Authentication
The Hexolus Payment Gateway authenticates every request with a long-lived
bearer API key. There is no OAuth flow, no session cookie, and no signed
request body — possession of a valid hxk_* token grants full client-scoped
access to the API.
Token format
Tokens follow a fixed three-part layout:
hxk_<8-char-prefix>_<43-char-base64url-random>
| Segment | Length | Purpose |
|---|---|---|
hxk |
3 | Brand prefix. Constant. Lets log scrubbers and secret scanners detect a leaked key by substring. |
| prefix | 8 | Random; stored in plaintext in our database as a safe public identifier. Surfaces in audit logs. |
| random | 43 | URL-safe base64 (32 random bytes). Never stored — we keep only SHA-256(full_token) at rest. |
A full token is therefore 56 characters: 3 + 1 + 8 + 1 + 43. An example
(do not use this — it's illustrative):
hxk_a1b2c3d4_VGhpc0lzQVNhbXBsZVRva2VuU3RyaW5nUmFuZG9tQnl0ZXNYWQ
Obtaining a key
API keys are minted by the Hexolus operator on your behalf at:
# Staging
https://staging.hexolus.com/admin/clients/<your-client-id>/api-keys
# Production
https://hexolus.com/admin/clients/<your-client-id>/api-keys
Admin UI lives on the apex host (hexolus.com / staging.hexolus.com); the
api.* subdomains serve the integration API only.
Each newly created key is shown once as plaintext immediately after
generation. After you dismiss the modal, only the prefix and the
SHA-256 hash remain — Hexolus cannot recover the plaintext later. If you
lose a key, request a new one and revoke the old.
This "reveal once" policy is why your integration should pull the key out of
the admin UI directly into your secret manager (or .env on a single-host
deploy) at provisioning time, never via copy/paste into a chat thread.
Authorization header
Every request must include:
Authorization: Bearer hxk_<prefix>_<random>
The header is case-sensitive on the scheme (Bearer, not bearer). Any
other scheme — Basic, Token, ApiKey — is rejected with 401.
curl -sS https://api-staging.hexolus.com/v1/balance \
-H "Authorization: Bearer hxk_a1b2c3d4_VGhpc0lzQVNhbXBsZVRva2VuU3RyaW5nUmFuZG9tQnl0ZXNYWQ"
Error responses
All authentication failures return HTTP 401 Unauthorized with the standard
error envelope:
{ "message": "missing bearer token", "code": "auth" }
message |
Cause |
|---|---|
missing bearer token |
No Authorization header, or scheme was not Bearer. |
empty bearer token |
Authorization: Bearer with no token. |
malformed token |
Token did not parse as hxk_<prefix>_<tail>. |
invalid credentials |
Prefix not found, OR prefix found but the SHA-256 hash did not match. |
key expired |
The key's expires_at is set and is in the past. |
Hexolus deliberately does not distinguish "unknown prefix" from "wrong tail"

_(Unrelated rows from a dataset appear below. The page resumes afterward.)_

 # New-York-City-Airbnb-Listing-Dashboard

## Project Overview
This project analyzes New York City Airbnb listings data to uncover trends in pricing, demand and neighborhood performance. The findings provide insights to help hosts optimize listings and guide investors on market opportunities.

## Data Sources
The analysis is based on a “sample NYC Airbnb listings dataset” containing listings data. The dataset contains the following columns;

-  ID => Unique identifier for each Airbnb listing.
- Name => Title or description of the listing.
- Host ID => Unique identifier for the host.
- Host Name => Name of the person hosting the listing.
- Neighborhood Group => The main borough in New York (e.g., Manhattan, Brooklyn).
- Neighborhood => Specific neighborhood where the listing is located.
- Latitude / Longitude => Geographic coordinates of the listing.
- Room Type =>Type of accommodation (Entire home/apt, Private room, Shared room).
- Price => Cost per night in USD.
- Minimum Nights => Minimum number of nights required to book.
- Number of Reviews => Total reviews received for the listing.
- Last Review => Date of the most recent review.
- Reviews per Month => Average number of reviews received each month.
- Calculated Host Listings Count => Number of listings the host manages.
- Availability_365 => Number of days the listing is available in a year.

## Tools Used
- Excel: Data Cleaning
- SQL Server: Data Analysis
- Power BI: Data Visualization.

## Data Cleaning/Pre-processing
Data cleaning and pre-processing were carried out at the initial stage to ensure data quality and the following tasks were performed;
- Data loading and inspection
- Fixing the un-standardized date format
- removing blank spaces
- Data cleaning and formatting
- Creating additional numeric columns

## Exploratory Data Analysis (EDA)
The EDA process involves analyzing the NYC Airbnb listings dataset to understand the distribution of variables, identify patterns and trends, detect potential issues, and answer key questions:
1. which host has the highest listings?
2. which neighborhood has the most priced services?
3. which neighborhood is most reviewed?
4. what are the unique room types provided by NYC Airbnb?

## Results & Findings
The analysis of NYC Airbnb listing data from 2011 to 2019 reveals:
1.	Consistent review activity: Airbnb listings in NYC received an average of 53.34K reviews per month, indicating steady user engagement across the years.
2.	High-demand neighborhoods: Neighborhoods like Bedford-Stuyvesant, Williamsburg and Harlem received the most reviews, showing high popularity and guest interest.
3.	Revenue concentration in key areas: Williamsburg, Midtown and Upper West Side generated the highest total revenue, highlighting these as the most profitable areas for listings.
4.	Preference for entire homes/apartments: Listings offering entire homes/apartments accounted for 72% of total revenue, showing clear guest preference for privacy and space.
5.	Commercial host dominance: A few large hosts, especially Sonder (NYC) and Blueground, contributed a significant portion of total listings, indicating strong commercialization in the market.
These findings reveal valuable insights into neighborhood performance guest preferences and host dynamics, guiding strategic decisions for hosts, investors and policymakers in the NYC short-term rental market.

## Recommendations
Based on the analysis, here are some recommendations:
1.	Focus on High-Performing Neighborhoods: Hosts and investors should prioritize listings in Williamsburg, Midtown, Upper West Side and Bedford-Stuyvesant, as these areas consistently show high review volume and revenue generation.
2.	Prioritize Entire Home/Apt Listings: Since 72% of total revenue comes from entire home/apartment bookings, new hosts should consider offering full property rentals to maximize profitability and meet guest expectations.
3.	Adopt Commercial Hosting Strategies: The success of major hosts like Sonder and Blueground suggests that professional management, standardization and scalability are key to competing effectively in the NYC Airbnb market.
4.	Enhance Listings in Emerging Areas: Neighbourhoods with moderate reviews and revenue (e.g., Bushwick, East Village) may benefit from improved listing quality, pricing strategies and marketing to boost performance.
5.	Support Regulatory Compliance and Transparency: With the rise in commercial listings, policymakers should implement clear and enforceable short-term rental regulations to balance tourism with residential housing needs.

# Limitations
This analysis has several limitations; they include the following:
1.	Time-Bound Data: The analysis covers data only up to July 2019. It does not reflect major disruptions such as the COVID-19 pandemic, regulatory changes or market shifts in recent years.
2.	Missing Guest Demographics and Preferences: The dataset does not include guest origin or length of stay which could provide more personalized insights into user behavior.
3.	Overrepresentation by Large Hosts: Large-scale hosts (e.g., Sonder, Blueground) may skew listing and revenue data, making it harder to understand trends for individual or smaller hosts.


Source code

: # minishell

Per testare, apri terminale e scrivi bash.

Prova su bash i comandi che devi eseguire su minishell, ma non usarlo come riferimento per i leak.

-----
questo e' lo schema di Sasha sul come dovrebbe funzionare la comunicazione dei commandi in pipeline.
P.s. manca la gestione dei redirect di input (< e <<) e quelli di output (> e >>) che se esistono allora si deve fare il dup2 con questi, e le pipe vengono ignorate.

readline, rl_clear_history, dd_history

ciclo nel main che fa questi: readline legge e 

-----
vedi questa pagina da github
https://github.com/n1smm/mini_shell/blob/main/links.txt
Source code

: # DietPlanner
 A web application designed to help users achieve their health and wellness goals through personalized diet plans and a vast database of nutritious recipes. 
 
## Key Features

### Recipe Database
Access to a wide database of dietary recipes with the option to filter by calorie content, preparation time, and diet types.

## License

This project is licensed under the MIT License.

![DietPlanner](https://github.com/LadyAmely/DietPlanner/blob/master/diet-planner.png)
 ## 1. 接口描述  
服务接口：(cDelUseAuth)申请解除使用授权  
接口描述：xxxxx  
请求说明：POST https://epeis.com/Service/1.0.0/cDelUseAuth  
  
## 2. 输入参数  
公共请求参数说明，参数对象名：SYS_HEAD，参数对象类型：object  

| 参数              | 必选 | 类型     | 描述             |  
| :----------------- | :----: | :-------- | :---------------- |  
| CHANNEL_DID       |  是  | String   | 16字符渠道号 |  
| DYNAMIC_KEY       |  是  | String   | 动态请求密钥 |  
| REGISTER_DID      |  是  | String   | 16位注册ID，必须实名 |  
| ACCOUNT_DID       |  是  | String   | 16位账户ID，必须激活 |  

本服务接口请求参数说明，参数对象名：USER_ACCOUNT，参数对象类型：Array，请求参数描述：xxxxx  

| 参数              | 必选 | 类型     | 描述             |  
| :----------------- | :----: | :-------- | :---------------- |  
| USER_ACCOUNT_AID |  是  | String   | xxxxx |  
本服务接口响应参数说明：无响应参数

in the public error message — both surface as invalid credentials — so a
caller cannot use response timing or wording to enumerate valid prefixes.
Optional fields
- Expiry. Operators may set an
expires_aton a key. Expired keys 401. Most production keys are non-expiring. - Scopes. Keys carry a JSON
scopesarray. The current public API has a single implicit scope (*); future scope-restricted keys will be additive and backward compatible. - last_used_at. On every successful authenticated request, Hexolus
asynchronously updates
last_used_atfor the key. This is visible in the admin UI and is useful for detecting unused (rotatable) keys.
Best practices
- Store secrets in a secret manager (AWS Secrets Manager, Vault, Doppler, Kubernetes Secrets, etc.). Do not commit them to git.
- Never log the full token. It is safe to log only the prefix (the first
12 characters:
hxk_<8-char-prefix>). Hexolus's own logs follow this rule. - Rotate at least every 90 days. Provision a new key, deploy it to all workloads, then revoke the old one. There is no rolling-window grace — a revoked key 401s immediately.
- One key per workload. If you run staging + production + a CI job, mint three separate keys so you can revoke a leaked CI key without impacting production traffic.
- Use HTTPS only. Hexolus refuses plaintext HTTP. Pinning is optional but encouraged for mobile / desktop clients.
- Treat 401 as terminal. Do not retry an authentication failure — it indicates a configuration problem, not a transient one. See Errors for the retryable codes.